# Training progression



## orestis (Aug 26, 2013)

Mucho, now 4 months old, has made some progress in his training.

His most reliable cues are "down" with a downwards hand motion, that will almost always produce an audible "plop" sound as he lies down and looks up to me.

One other surprisingly reliable cue is "wait/stay/drop it". We practiced from very early on with his food ball - set it down, the moment he makes a move to get it, get it off the ground, while repeating in a steady voice "wait". I've found that the actual word I'm using isn't that important as the tone of voice. We started with wait but it's long in greek so we changed to "stay" which is shorter and Mucho now obeys both.

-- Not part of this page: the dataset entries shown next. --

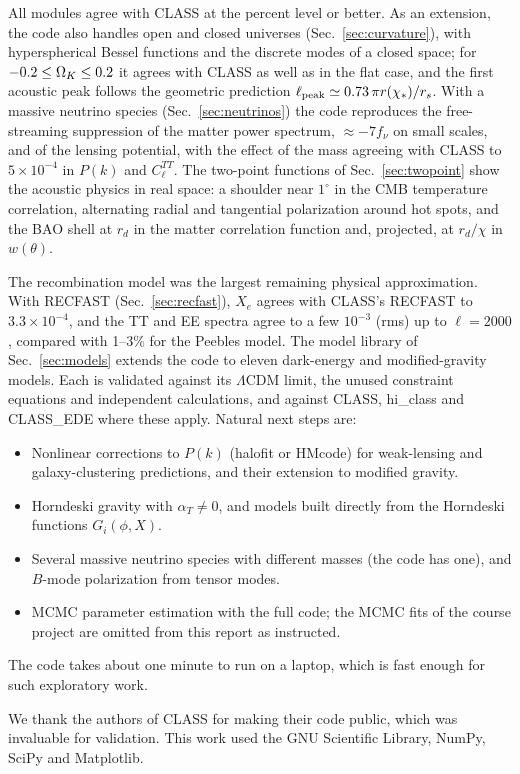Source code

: All modules agree with CLASS at the percent level or better. As an extension, the code also handles open and
closed universes (Sec.~\ref{sec:curvature}), with hyperspherical Bessel functions and the discrete modes of a closed
space; for $-0.2\le\Om_K\le0.2$ it agrees with CLASS as well as in the flat case, and the first acoustic peak
follows the geometric prediction $\ell_{\rm peak}\simeq0.73\,\pi r(\chi_*)/r_s$. With a massive neutrino species
(Sec.~\ref{sec:neutrinos}) the code reproduces the free-streaming suppression of the matter power spectrum,
$\approx-7f_\nu$ on small scales, and of the lensing potential, with the effect of the mass agreeing with CLASS to
$5\times10^{-4}$ in $P(k)$ and $C_\ell^{TT}$.
The two-point functions of Sec.~\ref{sec:twopoint} show the acoustic physics in real space: a shoulder near $1^\circ$
in the CMB temperature correlation, alternating radial and tangential polarization around hot spots, and the BAO
shell at $r_d$ in the matter correlation function and, projected, at $r_d/\chi$ in $w(\theta)$.

The recombination model was the largest remaining physical approximation. With RECFAST (Sec.~\ref{sec:recfast}),
$X_e$ agrees with CLASS's RECFAST to $3.3\times10^{-4}$, and the TT and EE spectra agree to a few
$10^{-3}$ (rms) up to $\ell=2000$, compared with 1--3\% for the Peebles model. The model library of
Sec.~\ref{sec:models} extends the code to eleven dark-energy and modified-gravity models. Each is validated against
its $\Lambda$CDM limit, the unused constraint equations and independent calculations, and against CLASS, hi\_class
and CLASS\_EDE where these apply. Natural next steps are:
\begin{itemize}
\item Nonlinear corrections to $P(k)$ (halofit or HMcode) for weak-lensing and galaxy-clustering predictions, and
      their extension to modified gravity.
\item Horndeski gravity with $\alpha_T\neq0$, and models built directly from the Horndeski functions $G_i(\phi,X)$.
\item Several massive neutrino species with different masses (the code has one), and $B$-mode polarization from
      tensor modes.
\item MCMC parameter estimation with the full code; the MCMC fits of the course project are omitted from this report
      as instructed.
\end{itemize}
The code takes about one minute to run on a laptop, which is fast enough for such exploratory work.

\begin{acknowledgments}
We thank the authors of CLASS for making their code public, which was invaluable for validation. This work used the
GNU Scientific Library, NumPy, SciPy and Matplotlib.
\end{acknowledgments}
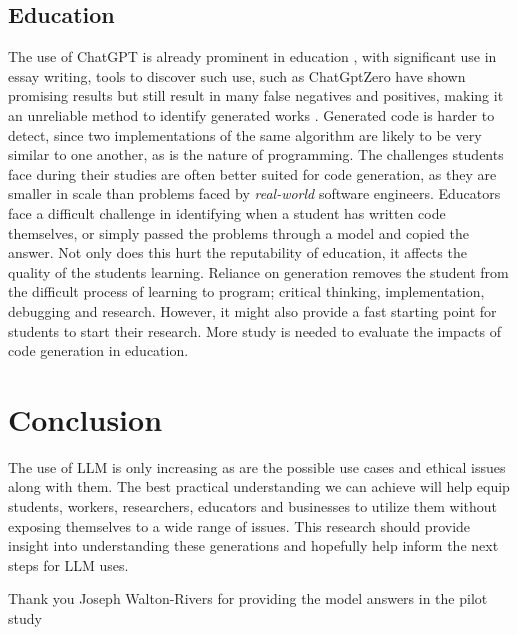 \documentclass[manuscript,screen,review,sigconf]{acmart}
\begin{document}
\subsection{Education}
The use of ChatGPT is already prominent in education \cite{GPTEducationImpact}, with significant use in essay writing, tools to discover such use, such as ChatGptZero \cite{tian2023gptzero} have shown promising results but still result in many false negatives and positives, making it an unreliable method to identify generated works \cite{farrokhhabibzadeh_2023}. Generated code is harder to detect, since two implementations of the same algorithm are likely to be very similar to one another, as is the nature of programming. The challenges students face during their studies are often better suited for code generation, as they are smaller in scale than problems faced by \textit{real-world} software engineers. Educators face a difficult challenge in identifying when a student has written code themselves, or simply passed the problems through a model and copied the answer. Not only does this hurt the reputability of education, it affects the quality of the students learning. Reliance on generation removes the student from the difficult process of learning to program; critical thinking, implementation, debugging and research. However, it might also provide a fast starting point for students to start their research. More study is needed to evaluate the impacts of code generation in education.

\section{Conclusion}
The use of LLM is only increasing as are the possible use cases and ethical issues along with them. The best practical understanding we can achieve will help equip students, workers, researchers, educators and businesses to utilize them without exposing themselves to a wide range of issues. This research should provide insight into understanding these generations and hopefully help inform the next steps for LLM uses.

\begin{acks}
Thank you Joseph Walton-Rivers for providing the model answers in the pilot study
\end{acks}
\end{document}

We were surprised to see the same command be useful when he's stole a sock or when he wouldn't give his ball back. Repeat with the same tone, he'll lie down and drop the sock/ball/piece of paper/whatever.

His "come" isn't reliable yet. He stays there looking at me, thinking about it. He does come running to my GF though, no need to even say anything  He's a mommas boy.

Nor is his "sit" - he would either sit or lie down. I suspect the tiled floor might play a role here as when he sits his backside slowly slips backward so it's not very comfortable for him. 

We also have a paw cleaning ritual when he comes back from the balcony/pee pad - I would use a wet tissue to clean his groin, and all four paws. I realized he anticipates my hand and lifts the paw I'm about to grab.

I am amazed about how easy some rituals become. He's stopped biting me almost entirely, he'll even turn away if I put my hand in his mouth when yawing. My GF though does receive her fair share of bites all over, but she doesn't discourage that so it's her fault 

He lost interesting in my shoes/slipper and generally he is *very* obedient when I use a specific tone of voice. I guess all the training research paid off.

I used to think I wanted to eventually start some "formal" obedience training, but as the days go by I don't really see the point. Perhaps when we show him we might need some help, but that's months away.


----------



## SJ1998 (Feb 4, 2013)

I recommend going to a class if for no other reason that your dog will love it! I have two dogs, an adult labrador and a year old hav. I didn't take the lab to formal training when he was a puppy. When we got the hav puppy, we decided to go to formal training classes. We took the hav to puppy class and the labrador to adult class. They both loved it. It made me wish I had taken the lab earlier, as it is something he really enjoys doing.


----------



## MarinaGirl (Mar 25, 2012)

Sounds like Mucho is doing wonderfully - congrats. 
Classes are also great for socialization with new dogs and people.
-Jeanne-


----------



## krandall (Jun 11, 2009)

SJ1998 said:


> I recommend going to a class if for no other reason that your dog will love it! I have two dogs, an adult labrador and a year old hav. I didn't take the lab to formal training when he was a puppy. When we got the hav puppy, we decided to go to formal training classes. We took the hav to puppy class and the labrador to adult class. They both loved it. It made me wish I had taken the lab earlier, as it is something he really enjoys doing.


Kodi and I BOTH love it!  If I say, "Kodi, do you want to go to school?" He starts wagging all over and runs to the door!!!


----------



## Ruthiec (Jun 18, 2013)

Yes, Charlie and I love it as well. He's just graduated from "Young Dog" to Intermediate so we're about to start on heeling, long lead recalls, drops and stays. Initially I wasn't sure how far I wanted to go with training but we both love it so much and I figure the interaction and stimulation from both the training and interacting with other dogs is good for him so I think we'll probably keep going for a while yet.


----------



## krandall (Jun 11, 2009)

Ruthiec said:


> Yes, Charlie and I love it as well. He's just graduated from "Young Dog" to Intermediate so we're about to start on heeling, long lead recalls, drops and stays. Initially I wasn't sure how far I wanted to go with training but we both love it so much and I figure the interaction and stimulation from both the training and interacting with other dogs is good for him so I think we'll probably keep going for a while yet.


Although I'm sure I would love Kodi to pieces, even if he were only a pet, I really think that the time we spend training really strengthens the bond between us. We are so in tune with each other, because we can really communicate!


----------